> Task description: Within the records that follow, restate exactly the lines from the line with "Implementation uses .NET" down to the line with "# Bilan trimestriel 2nd", including both. Omit the pictures.

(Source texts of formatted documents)
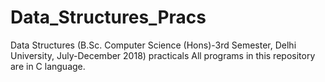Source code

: # Data_Structures_Pracs
Data Structures (B.Sc. Computer Science (Hons)-3rd Semester, Delhi University, July-December 2018) practicals
All programs in this repository are in C language.
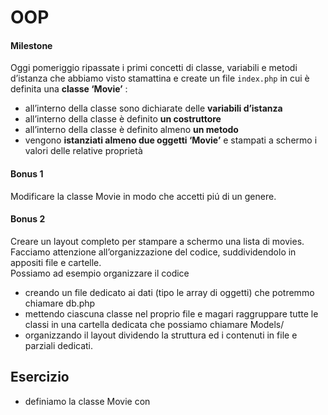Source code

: OOP
===

#### Milestone
Oggi pomeriggio ripassate i primi concetti di classe, variabili e metodi d’istanza che abbiamo visto stamattina e create un file `index.php` in cui è definita una **classe ‘Movie’** :
- all’interno della classe sono dichiarate delle **variabili d’istanza**
- all’interno della classe è definito **un costruttore**
- all’interno della classe è definito almeno **un metodo**
- vengono **istanziati almeno due oggetti ‘Movie’** e stampati a schermo i valori delle relative proprietà

#### Bonus 1
Modificare la classe Movie in modo che accetti piú di un genere.

#### Bonus 2  
Creare un layout completo per stampare a schermo una lista di movies.  
Facciamo attenzione all’organizzazione del codice, suddividendolo in appositi file e cartelle.   
Possiamo ad esempio organizzare il codice   
- creando un file dedicato ai dati (tipo le array di oggetti) che potremmo chiamare db.php
- mettendo ciascuna classe nel proprio file e magari raggruppare tutte le classi in una cartella dedicata che possiamo chiamare Models/
- organizzando il layout dividendo la struttura ed i contenuti in file e parziali dedicati.


## Esercizio

- definiamo la classe Movie con 






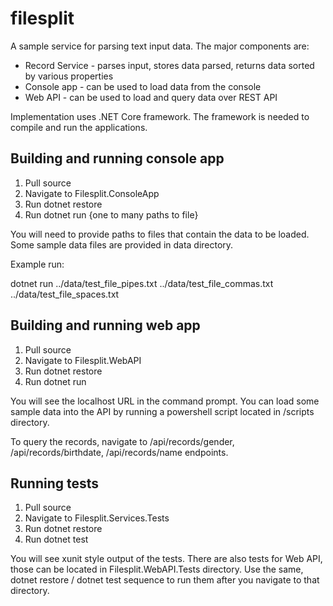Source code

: # filesplit

A sample service for parsing text input data. The major components are:

- Record Service - parses input, stores data parsed, returns data sorted by various properties
- Console app - can be used to load data from the console
- Web API - can be used to load and query data over REST API

Implementation uses .NET Core framework. The framework is needed to compile and run the applications.

## Building and running console app

1. Pull source
2. Navigate to Filesplit.ConsoleApp
3. Run dotnet restore
4. Run dotnet run {one to many paths to file}

You will need to provide paths to files that contain the data to be loaded. Some sample data files are provided in data directory.

Example run:

  dotnet run ../data/test_file_pipes.txt ../data/test_file_commas.txt ../data/test_file_spaces.txt 

## Building and running web app

1. Pull source
2. Navigate to Filesplit.WebAPI
3. Run dotnet restore
4. Run dotnet run

You will see the localhost URL in the command prompt. You can load some sample data into the API by running a powershell script located in /scripts directory.

To query the records, navigate to /api/records/gender, /api/records/birthdate, /api/records/name endpoints.

## Running tests

1. Pull source
2. Navigate to Filesplit.Services.Tests
3. Run dotnet restore
4. Run dotnet test

You will see xunit style output of the tests. There are also tests for Web API, those can be located in Filesplit.WebAPI.Tests directory. Use the same, dotnet restore / dotnet test sequence to run them after you navigate to that directory.
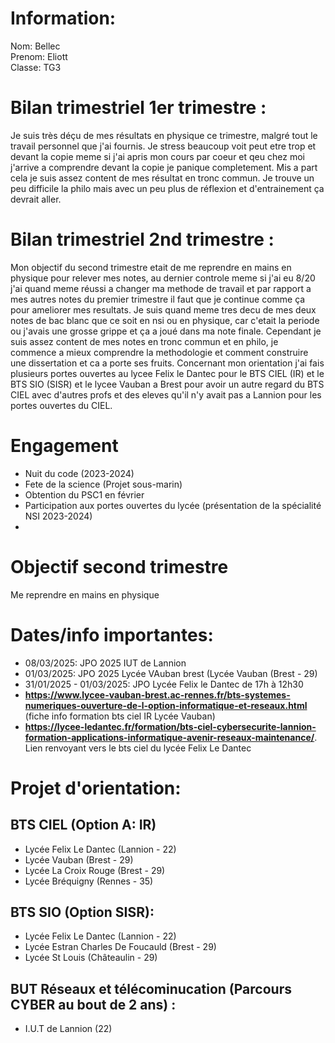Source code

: # Information:

   Nom: Bellec  
   Prenom: Eliott  
   Classe: TG3

# Bilan trimestriel 1er trimestre :
Je suis très déçu de mes résultats en physique ce trimestre, malgré tout le travail personnel que j'ai fournis. Je stress beaucoup voit peut etre trop et devant la copie meme si j'ai apris mon cours par coeur et qeu chez moi j'arrive a comprendre devant la copie je panique completement. Mis a part cela je suis assez content de mes résultat en tronc commun. Je trouve un peu difficile la philo mais avec un peu plus de réflexion et d'entrainement ça devrait aller.

# Bilan trimestriel 2nd trimestre :

Mon objectif du second trimestre etait de me reprendre en mains en physique pour relever mes notes, au dernier controle meme si j'ai eu 8/20 j'ai quand meme réussi a changer ma methode de travail et par rapport a mes autres notes du premier trimestre il faut que je continue comme ça pour ameliorer mes resultats. Je suis quand meme tres decu de mes deux notes de bac blanc que ce soit en nsi ou en physique, car c'etait la periode ou j'avais une grosse grippe et ça a joué dans ma note finale. Cependant je suis assez content de mes notes en tronc commun et en philo, je commence a mieux comprendre la methodologie et comment construire une dissertation et ca a porte ses fruits. Concernant mon orientation j'ai fais plusieurs portes ouvertes au lycee Felix le Dantec pour le BTS CIEL (IR) et le BTS SIO (SISR) et le lycee Vauban a Brest pour avoir un autre regard du BTS CIEL avec d'autres profs et des eleves qu'il n'y avait pas a Lannion pour les portes ouvertes du CIEL. 

# Engagement
  - Nuit du code (2023-2024)
  - Fete de la science (Projet sous-marin)
  - Obtention du PSC1 en février
  - Participation aux portes ouvertes du lycée (présentation de la spécialité NSI 2023-2024)
  - 

# Objectif second trimestre
Me reprendre en mains en physique

# Dates/info importantes:  
- 08/03/2025: JPO 2025 IUT de Lannion
- 01/03/2025: JPO 2025 Lycée VAuban brest (Lycée Vauban (Brest - 29)
- 31/01/2025 - 01/03/2025: JPO Lycée Felix le Dantec de 17h à 12h30
- **https://www.lycee-vauban-brest.ac-rennes.fr/bts-systemes-numeriques-ouverture-de-l-option-informatique-et-reseaux.html**  
  (fiche info formation bts ciel IR Lycée Vauban)
- **https://lycee-ledantec.fr/formation/bts-ciel-cybersecurite-lannion-formation-applications-informatique-avenir-reseaux-maintenance/**.   
  Lien renvoyant vers le bts ciel du lycée Felix Le Dantec
# Projet d'orientation: 

## BTS CIEL (Option A: IR)
- Lycée Felix Le Dantec (Lannion - 22)
- Lycée Vauban (Brest - 29)
- Lycée La Croix Rouge (Brest - 29)
- Lycée Bréquigny (Rennes - 35)

## BTS SIO (Option SISR):
- Lycée Felix Le Dantec (Lannion - 22)
- Lycée Estran Charles De Foucauld (Brest - 29)
- Lycée St Louis (Châteaulin - 29)

## BUT Réseaux et télécominucation (Parcours CYBER au bout de 2 ans) :
- I.U.T de Lannion (22)  
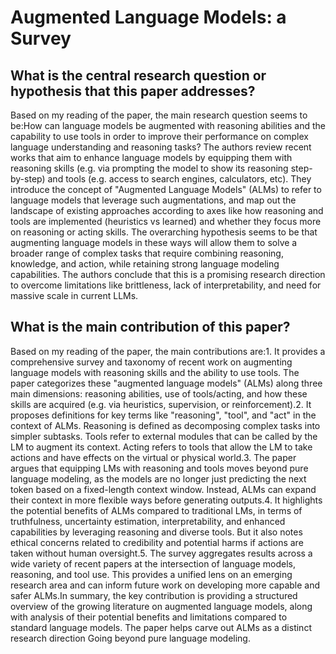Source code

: # Augmented Language Models: a Survey

## What is the central research question or hypothesis that this paper addresses?

Based on my reading of the paper, the main research question seems to be:How can language models be augmented with reasoning abilities and the capability to use tools in order to improve their performance on complex language understanding and reasoning tasks? The authors review recent works that aim to enhance language models by equipping them with reasoning skills (e.g. via prompting the model to show its reasoning step-by-step) and tools (e.g. access to search engines, calculators, etc). They introduce the concept of "Augmented Language Models" (ALMs) to refer to language models that leverage such augmentations, and map out the landscape of existing approaches according to axes like how reasoning and tools are implemented (heuristics vs learned) and whether they focus more on reasoning or acting skills. The overarching hypothesis seems to be that augmenting language models in these ways will allow them to solve a broader range of complex tasks that require combining reasoning, knowledge, and action, while retaining strong language modeling capabilities. The authors conclude that this is a promising research direction to overcome limitations like brittleness, lack of interpretability, and need for massive scale in current LLMs.


## What is the main contribution of this paper?

Based on my reading of the paper, the main contributions are:1. It provides a comprehensive survey and taxonomy of recent work on augmenting language models with reasoning skills and the ability to use tools. The paper categorizes these "augmented language models" (ALMs) along three main dimensions: reasoning abilities, use of tools/acting, and how these skills are acquired (e.g. via heuristics, supervision, or reinforcement).2. It proposes definitions for key terms like "reasoning", "tool", and "act" in the context of ALMs. Reasoning is defined as decomposing complex tasks into simpler subtasks. Tools refer to external modules that can be called by the LM to augment its context. Acting refers to tools that allow the LM to take actions and have effects on the virtual or physical world.3. The paper argues that equipping LMs with reasoning and tools moves beyond pure language modeling, as the models are no longer just predicting the next token based on a fixed-length context window. Instead, ALMs can expand their context in more flexible ways before generating outputs.4. It highlights the potential benefits of ALMs compared to traditional LMs, in terms of truthfulness, uncertainty estimation, interpretability, and enhanced capabilities by leveraging reasoning and diverse tools. But it also notes ethical concerns related to credibility and potential harms if actions are taken without human oversight.5. The survey aggregates results across a wide variety of recent papers at the intersection of language models, reasoning, and tool use. This provides a unified lens on an emerging research area and can inform future work on developing more capable and safer ALMs.In summary, the key contribution is providing a structured overview of the growing literature on augmented language models, along with analysis of their potential benefits and limitations compared to standard language models. The paper helps carve out ALMs as a distinct research direction Going beyond pure language modeling.
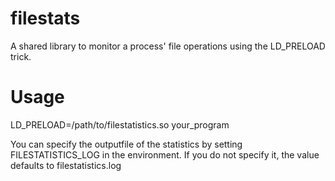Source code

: filestats
=========

A shared library to monitor a process' file operations using the LD_PRELOAD trick.

Usage
=====

LD_PRELOAD=/path/to/filestatistics.so your_program

You can specify the outputfile of the statistics by setting FILESTATISTICS_LOG in the environment.
If you do not specify it, the value defaults to filestatistics.log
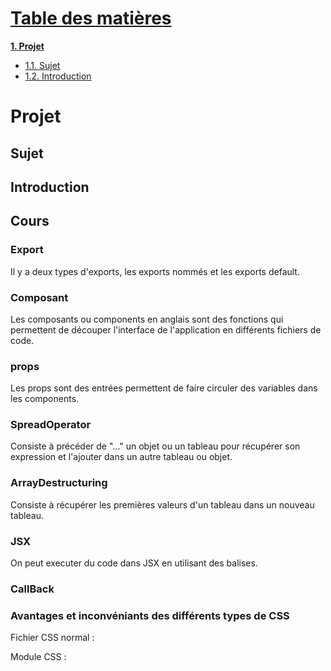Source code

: # <u>Table des matières </u>
**[1. Projet](#projet)**
  * [1.1. Sujet](#sujet)
  * [1.2. Introduction](#introduction)

# Projet

## Sujet



## Introduction


## Cours

### Export

Il y a deux types d'exports, les exports nommés et les exports default.

### Composant

Les composants ou components en anglais sont des fonctions qui permettent de découper l'interface de l'application en différents fichiers de code.

### props

Les props sont des entrées permettent de faire circuler des variables dans les components.

### SpreadOperator 

Consiste à précéder de "..." un objet ou un tableau pour récupérer son expression et l'ajouter dans un autre tableau ou objet.

### ArrayDestructuring

Consiste à récupérer les premières valeurs d'un tableau dans un nouveau tableau.

### JSX

On peut executer du code dans JSX en utilisant des balises.

### CallBack


### Avantages et inconvéniants des différents types de CSS

Fichier CSS normal :

Module CSS :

> Reply:
Implementation uses .NET Core framework. The framework is needed to compile and run the applications.

## Building and running console app

1. Pull source
2. Navigate to Filesplit.ConsoleApp
3. Run dotnet restore
4. Run dotnet run {one to many paths to file}

You will need to provide paths to files that contain the data to be loaded. Some sample data files are provided in data directory.

Example run:

  dotnet run ../data/test_file_pipes.txt ../data/test_file_commas.txt ../data/test_file_spaces.txt 

## Building and running web app

1. Pull source
2. Navigate to Filesplit.WebAPI
3. Run dotnet restore
4. Run dotnet run

You will see the localhost URL in the command prompt. You can load some sample data into the API by running a powershell script located in /scripts directory.

To query the records, navigate to /api/records/gender, /api/records/birthdate, /api/records/name endpoints.

## Running tests

1. Pull source
2. Navigate to Filesplit.Services.Tests
3. Run dotnet restore
4. Run dotnet test

You will see xunit style output of the tests. There are also tests for Web API, those can be located in Filesplit.WebAPI.Tests directory. Use the same, dotnet restore / dotnet test sequence to run them after you navigate to that directory.
Source code

: # Information:

   Nom: Bellec  
   Prenom: Eliott  
   Classe: TG3

# Bilan trimestriel 1er trimestre :
Je suis très déçu de mes résultats en physique ce trimestre, malgré tout le travail personnel que j'ai fournis. Je stress beaucoup voit peut etre trop et devant la copie meme si j'ai apris mon cours par coeur et qeu chez moi j'arrive a comprendre devant la copie je panique completement. Mis a part cela je suis assez content de mes résultat en tronc commun. Je trouve un peu difficile la philo mais avec un peu plus de réflexion et d'entrainement ça devrait aller.

# Bilan trimestriel 2nd trimestre :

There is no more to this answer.